=== WHAT IS BEING ASKED ===
Where the data below shows a picture, leave that picture out and copy the rest exactly.

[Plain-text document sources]
☆ ☆ ☆ ☆

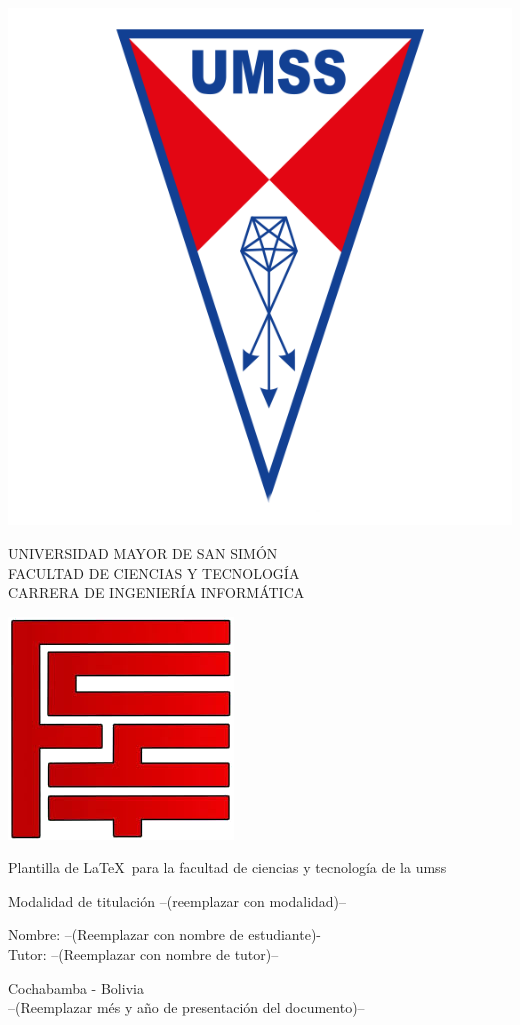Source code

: \documentclass[
  12pt,                       %
  letterpapper,               %
  twoside,                    %
  openright                   %
]{book}                       %
\begin{document}
\begin{titlepage}

  \thispagestyle{empty}
  \parbox[c]{.15\textwidth}{
    \includegraphics[width=.15\textwidth]{umss-logo}
  }
  \hfill
  \parbox[c]{.5\textwidth}{
    \footnotesize
    UNIVERSIDAD MAYOR DE SAN SIMÓN \\
    FACULTAD DE CIENCIAS Y TECNOLOGÍA \\
    CARRERA DE INGENIERÍA INFORMÁTICA
  }
  \hfill
  \parbox[c]{.15\textwidth}{
    \includegraphics[width=.15\textwidth]{fcyt-logo}
  }

  \vspace{.2\textheight}
  \begin{center}
    \parbox[c]{.8\textwidth}{
      \centering\huge
      Plantilla de \LaTeX\ para la facultad de ciencias y tecnología de la umss
      \par
    }
  \end{center}

  \vspace{.08\textheight}

  \begin{center}
    \Large
    Modalidad de titulación --(reemplazar con modalidad)--
  \end{center}

  \vspace{12pt}

  \begin{center}
    \parbox[c]{.8\textwidth}{
      \large
      Nombre: --(Reemplazar con nombre de estudiante)- \\
      Tutor: --(Reemplazar con nombre de tutor)-- \\
    }
  \end{center}

  \null\vfill

  {\centering\Large
    Cochabamba - Bolivia \\
    --(Reemplazar més y año de presentación del documento)--
    \par
  }
\end{titlepage}
\end{document}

☆ ☆ ☆ ☆

=== FINISHED TASK ===
Source code

: \documentclass[
  12pt,                       %
  letterpapper,               %
  twoside,                    %
  openright                   %
]{book}                       %
\begin{document}
\begin{titlepage}

  \thispagestyle{empty}
  \parbox[c]{.15\textwidth}{
    \includegraphics[width=.15\textwidth]{umss-logo}
  }
  \hfill
  \parbox[c]{.5\textwidth}{
    \footnotesize
    UNIVERSIDAD MAYOR DE SAN SIMÓN \\
    FACULTAD DE CIENCIAS Y TECNOLOGÍA \\
    CARRERA DE INGENIERÍA INFORMÁTICA
  }
  \hfill
  \parbox[c]{.15\textwidth}{
    \includegraphics[width=.15\textwidth]{fcyt-logo}
  }

  \vspace{.2\textheight}
  \begin{center}
    \parbox[c]{.8\textwidth}{
      \centering\huge
      Plantilla de \LaTeX\ para la facultad de ciencias y tecnología de la umss
      \par
    }
  \end{center}

  \vspace{.08\textheight}

  \begin{center}
    \Large
    Modalidad de titulación --(reemplazar con modalidad)--
  \end{center}

  \vspace{12pt}

  \begin{center}
    \parbox[c]{.8\textwidth}{
      \large
      Nombre: --(Reemplazar con nombre de estudiante)- \\
      Tutor: --(Reemplazar con nombre de tutor)-- \\
    }
  \end{center}

  \null\vfill

  {\centering\Large
    Cochabamba - Bolivia \\
    --(Reemplazar més y año de presentación del documento)--
    \par
  }
\end{titlepage}
\end{document}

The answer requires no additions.